[Entries taken from a collection]
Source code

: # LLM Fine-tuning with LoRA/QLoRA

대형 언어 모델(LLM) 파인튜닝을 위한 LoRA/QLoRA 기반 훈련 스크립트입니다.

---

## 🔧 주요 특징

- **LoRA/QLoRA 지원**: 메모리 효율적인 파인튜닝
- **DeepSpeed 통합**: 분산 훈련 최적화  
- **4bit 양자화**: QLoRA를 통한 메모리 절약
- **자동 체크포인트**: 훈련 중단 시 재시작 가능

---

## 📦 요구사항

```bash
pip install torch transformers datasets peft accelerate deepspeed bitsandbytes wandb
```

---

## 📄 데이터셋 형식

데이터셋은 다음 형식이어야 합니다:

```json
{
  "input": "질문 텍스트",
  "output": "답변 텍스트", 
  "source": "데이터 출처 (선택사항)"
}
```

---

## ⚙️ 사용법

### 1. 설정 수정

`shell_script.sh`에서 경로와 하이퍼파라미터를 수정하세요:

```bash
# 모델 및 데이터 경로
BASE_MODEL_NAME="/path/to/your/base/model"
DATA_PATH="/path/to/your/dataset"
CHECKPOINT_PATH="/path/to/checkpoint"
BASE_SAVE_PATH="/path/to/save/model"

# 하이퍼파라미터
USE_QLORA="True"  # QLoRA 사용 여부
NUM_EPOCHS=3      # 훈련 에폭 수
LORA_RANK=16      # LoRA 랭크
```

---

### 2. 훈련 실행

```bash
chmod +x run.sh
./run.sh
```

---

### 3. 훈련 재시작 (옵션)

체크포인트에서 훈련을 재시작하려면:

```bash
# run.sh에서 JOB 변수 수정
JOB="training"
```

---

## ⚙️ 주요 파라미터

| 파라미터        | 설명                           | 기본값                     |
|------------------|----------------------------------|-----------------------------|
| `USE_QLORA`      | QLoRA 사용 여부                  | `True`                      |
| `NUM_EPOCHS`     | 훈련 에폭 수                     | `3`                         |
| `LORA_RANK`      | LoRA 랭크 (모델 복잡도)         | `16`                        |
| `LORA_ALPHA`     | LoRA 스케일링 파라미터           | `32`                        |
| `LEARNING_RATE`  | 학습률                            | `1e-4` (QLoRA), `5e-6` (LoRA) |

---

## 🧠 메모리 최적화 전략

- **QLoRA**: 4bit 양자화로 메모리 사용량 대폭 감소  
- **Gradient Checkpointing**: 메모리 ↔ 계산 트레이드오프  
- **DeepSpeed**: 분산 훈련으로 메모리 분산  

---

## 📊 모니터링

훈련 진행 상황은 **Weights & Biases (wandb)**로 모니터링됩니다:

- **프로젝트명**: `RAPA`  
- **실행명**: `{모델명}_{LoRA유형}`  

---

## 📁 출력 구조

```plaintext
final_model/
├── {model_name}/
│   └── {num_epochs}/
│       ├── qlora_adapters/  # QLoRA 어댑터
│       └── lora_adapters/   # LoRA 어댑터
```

▸ **WHAT TO PRODUCE**
Repeat exactly the lines above, starting with the first line of the records and finishing with the line holding "## 🧠 메모리 최적화 전략". Add no other line.

▸ **OUTPUT BELOW**
Source code

: # LLM Fine-tuning with LoRA/QLoRA

대형 언어 모델(LLM) 파인튜닝을 위한 LoRA/QLoRA 기반 훈련 스크립트입니다.

---

## 🔧 주요 특징

- **LoRA/QLoRA 지원**: 메모리 효율적인 파인튜닝
- **DeepSpeed 통합**: 분산 훈련 최적화  
- **4bit 양자화**: QLoRA를 통한 메모리 절약
- **자동 체크포인트**: 훈련 중단 시 재시작 가능

---

## 📦 요구사항

```bash
pip install torch transformers datasets peft accelerate deepspeed bitsandbytes wandb
```

---

## 📄 데이터셋 형식

데이터셋은 다음 형식이어야 합니다:

```json
{
  "input": "질문 텍스트",
  "output": "답변 텍스트", 
  "source": "데이터 출처 (선택사항)"
}
```

---

## ⚙️ 사용법

### 1. 설정 수정

`shell_script.sh`에서 경로와 하이퍼파라미터를 수정하세요:

```bash
# 모델 및 데이터 경로
BASE_MODEL_NAME="/path/to/your/base/model"
DATA_PATH="/path/to/your/dataset"
CHECKPOINT_PATH="/path/to/checkpoint"
BASE_SAVE_PATH="/path/to/save/model"

# 하이퍼파라미터
USE_QLORA="True"  # QLoRA 사용 여부
NUM_EPOCHS=3      # 훈련 에폭 수
LORA_RANK=16      # LoRA 랭크
```

---

### 2. 훈련 실행

```bash
chmod +x run.sh
./run.sh
```

---

### 3. 훈련 재시작 (옵션)

체크포인트에서 훈련을 재시작하려면:

```bash
# run.sh에서 JOB 변수 수정
JOB="training"
```

---

## ⚙️ 주요 파라미터

| 파라미터        | 설명                           | 기본값                     |
|------------------|----------------------------------|-----------------------------|
| `USE_QLORA`      | QLoRA 사용 여부                  | `True`                      |
| `NUM_EPOCHS`     | 훈련 에폭 수                     | `3`                         |
| `LORA_RANK`      | LoRA 랭크 (모델 복잡도)         | `16`                        |
| `LORA_ALPHA`     | LoRA 스케일링 파라미터           | `32`                        |
| `LEARNING_RATE`  | 학습률                            | `1e-4` (QLoRA), `5e-6` (LoRA) |

---

## 🧠 메모리 최적화 전략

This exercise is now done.